→ WHAT YOU WILL DO: Give back the records that follow exactly, images excluded.

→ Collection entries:
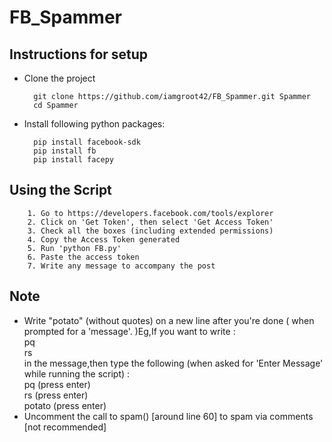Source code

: # FB_Spammer

Instructions for setup
------------

- Clone the project

        git clone https://github.com/iamgroot42/FB_Spammer.git Spammer
        cd Spammer
        
- Install following python packages:

        pip install facebook-sdk
        pip install fb
        pip install facepy

Using the Script
------------

        1. Go to https://developers.facebook.com/tools/explorer
        2. Click on 'Get Token', then select 'Get Access Token'
        3. Check all the boxes (including extended permissions)
        4. Copy the Access Token generated
        5. Run 'python FB.py'
        6. Paste the access token
        7. Write any message to accompany the post

Note
------------

*  Write "potato" (without quotes) on a new line after you're done  ( when prompted for a 'message'. )Eg,If you want to write :<br />
  pq<br />
  rs<br />
  in the message,then type the following (when asked for 'Enter Message' while running the script) :<br />
  pq (press enter)<br />
  rs (press enter)<br />
  potato (press enter)<br />
* Uncomment the call to spam() [around line 60] to spam via comments [not recommended]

→ THE COMPLETED TASK:
Source code

: # FB_Spammer

Instructions for setup
------------

- Clone the project

        git clone https://github.com/iamgroot42/FB_Spammer.git Spammer
        cd Spammer
        
- Install following python packages:

        pip install facebook-sdk
        pip install fb
        pip install facepy

Using the Script
------------

        1. Go to https://developers.facebook.com/tools/explorer
        2. Click on 'Get Token', then select 'Get Access Token'
        3. Check all the boxes (including extended permissions)
        4. Copy the Access Token generated
        5. Run 'python FB.py'
        6. Paste the access token
        7. Write any message to accompany the post

Note
------------

*  Write "potato" (without quotes) on a new line after you're done  ( when prompted for a 'message'. )Eg,If you want to write :<br />
  pq<br />
  rs<br />
  in the message,then type the following (when asked for 'Enter Message' while running the script) :<br />
  pq (press enter)<br />
  rs (press enter)<br />
  potato (press enter)<br />
* Uncomment the call to spam() [around line 60] to spam via comments [not recommended]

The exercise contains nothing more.